Turkey’s security concerns, as genuine as they are, are unlikely to garner sympathy, I asserted, and that the eyes of the world will be on Erdoğan who will be judged on his ability to keep Daesh at bay and keep civilian casualties to a minimum. Once again, Boynukalin cited Turkey’s record. He urged me to compare Turkey’s conduct in the two military operations it carried out in northern Syria – Olive Branch and Euphrates Shield – with the military campaigns of the US and its YPG ally. A combination of US air power and YPG ground forces reduced Daesh-held Raqqa in 2017 to rubbles. 80 per cent of the town was decimated according to Amnesty International, while YGP fighters killed more than 1,600 civilians.  Turkey’s track record of clearing out militants from towns with similar populations, Boynukalin recounts, was more successful. In Afrin for example, Turkish forces cleared the town during Operation Olive Branch in 2018, in a manner that has allowed life to return to the city with markets, bazaars and cafés reopening.

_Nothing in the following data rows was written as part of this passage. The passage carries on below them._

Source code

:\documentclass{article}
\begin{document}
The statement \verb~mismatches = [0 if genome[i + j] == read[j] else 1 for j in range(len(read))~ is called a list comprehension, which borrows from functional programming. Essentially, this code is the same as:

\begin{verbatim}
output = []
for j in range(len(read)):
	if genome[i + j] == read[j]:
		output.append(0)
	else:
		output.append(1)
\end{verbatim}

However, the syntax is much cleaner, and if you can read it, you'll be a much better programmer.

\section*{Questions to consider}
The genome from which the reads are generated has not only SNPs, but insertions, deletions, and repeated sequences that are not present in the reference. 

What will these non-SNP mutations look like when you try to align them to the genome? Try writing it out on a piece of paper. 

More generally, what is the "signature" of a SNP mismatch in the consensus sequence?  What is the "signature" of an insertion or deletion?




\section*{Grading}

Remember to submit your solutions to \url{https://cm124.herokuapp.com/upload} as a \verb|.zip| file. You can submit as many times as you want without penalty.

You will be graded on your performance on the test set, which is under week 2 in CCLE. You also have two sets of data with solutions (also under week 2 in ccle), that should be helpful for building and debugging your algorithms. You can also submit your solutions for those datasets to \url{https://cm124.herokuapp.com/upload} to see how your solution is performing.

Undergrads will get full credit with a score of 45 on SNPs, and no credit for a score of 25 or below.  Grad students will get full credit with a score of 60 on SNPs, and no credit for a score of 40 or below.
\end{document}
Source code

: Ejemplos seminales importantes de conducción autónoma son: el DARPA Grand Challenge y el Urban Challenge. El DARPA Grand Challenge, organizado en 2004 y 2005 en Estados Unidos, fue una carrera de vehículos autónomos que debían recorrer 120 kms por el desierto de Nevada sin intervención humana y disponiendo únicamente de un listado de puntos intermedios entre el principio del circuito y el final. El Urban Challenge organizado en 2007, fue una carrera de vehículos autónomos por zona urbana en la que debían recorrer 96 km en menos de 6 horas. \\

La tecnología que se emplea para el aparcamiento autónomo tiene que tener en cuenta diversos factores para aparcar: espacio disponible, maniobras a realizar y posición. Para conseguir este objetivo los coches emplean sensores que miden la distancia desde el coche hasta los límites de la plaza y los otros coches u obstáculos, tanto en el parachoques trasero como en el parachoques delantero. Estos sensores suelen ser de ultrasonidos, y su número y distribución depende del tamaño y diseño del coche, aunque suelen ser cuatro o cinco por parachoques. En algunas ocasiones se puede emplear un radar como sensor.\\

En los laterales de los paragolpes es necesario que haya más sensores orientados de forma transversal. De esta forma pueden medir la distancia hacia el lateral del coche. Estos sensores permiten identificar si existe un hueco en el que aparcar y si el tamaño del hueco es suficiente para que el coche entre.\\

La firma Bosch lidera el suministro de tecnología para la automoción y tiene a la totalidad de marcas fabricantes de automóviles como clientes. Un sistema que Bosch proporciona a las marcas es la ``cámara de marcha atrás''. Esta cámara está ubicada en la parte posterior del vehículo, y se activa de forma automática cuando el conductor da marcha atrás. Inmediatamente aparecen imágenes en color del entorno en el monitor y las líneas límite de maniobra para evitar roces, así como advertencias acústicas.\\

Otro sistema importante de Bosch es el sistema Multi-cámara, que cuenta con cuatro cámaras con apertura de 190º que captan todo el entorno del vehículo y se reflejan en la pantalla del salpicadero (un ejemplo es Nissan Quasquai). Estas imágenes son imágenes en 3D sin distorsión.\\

As for Daesh prisoners, Boynukalin stressed that the situation left by the US with YPG overseeing violent militants was unsustainable. Over 70,000 people are currently being held in prison, of which 10,000 are estimated to be Daesh fighters. Boynukalin insists that while Turkey intends to take responsibility for the care of prisoners, an international solution which compels governments around the world to take back Daesh fighters was needed. Their refusal to do so not only violates international law, but it also puts unbearable burdens on a region that is already buckling under pressure.  As for the vast majority of non-Daesh prisoners, they would be entered into a rehabilitation programme that would allow them to return back to normal life.

Anti-Erdoğan sentiment in the west is such – understandably, some would say – that it is preventing people from appreciating the humanitarian objective of his plan to find a sustainable solution for the refugees. Boynukalin asserts that while the EU has given around $6 billion for refugee programmes, Ankara has spent tens of billions on the 3.6 million Syrian refugees. Their presence, eight years after the war, has reached a crisis point, which he warned, is being exploited as parties try to cash in on growing populist resentment. He challenged my claim that this was a way for Erdoğan to remain in power, by reasoning that if that were the case, the Turkish President would have adopted an anti-refugee campaign like his opponents, and not risk losing Istanbul in the recent mayoral elections. The policy of Turkey’s ruling party, he maintains, has always been to find a solution that is moral, humanitarian, practical and sustainable for everyone in the region.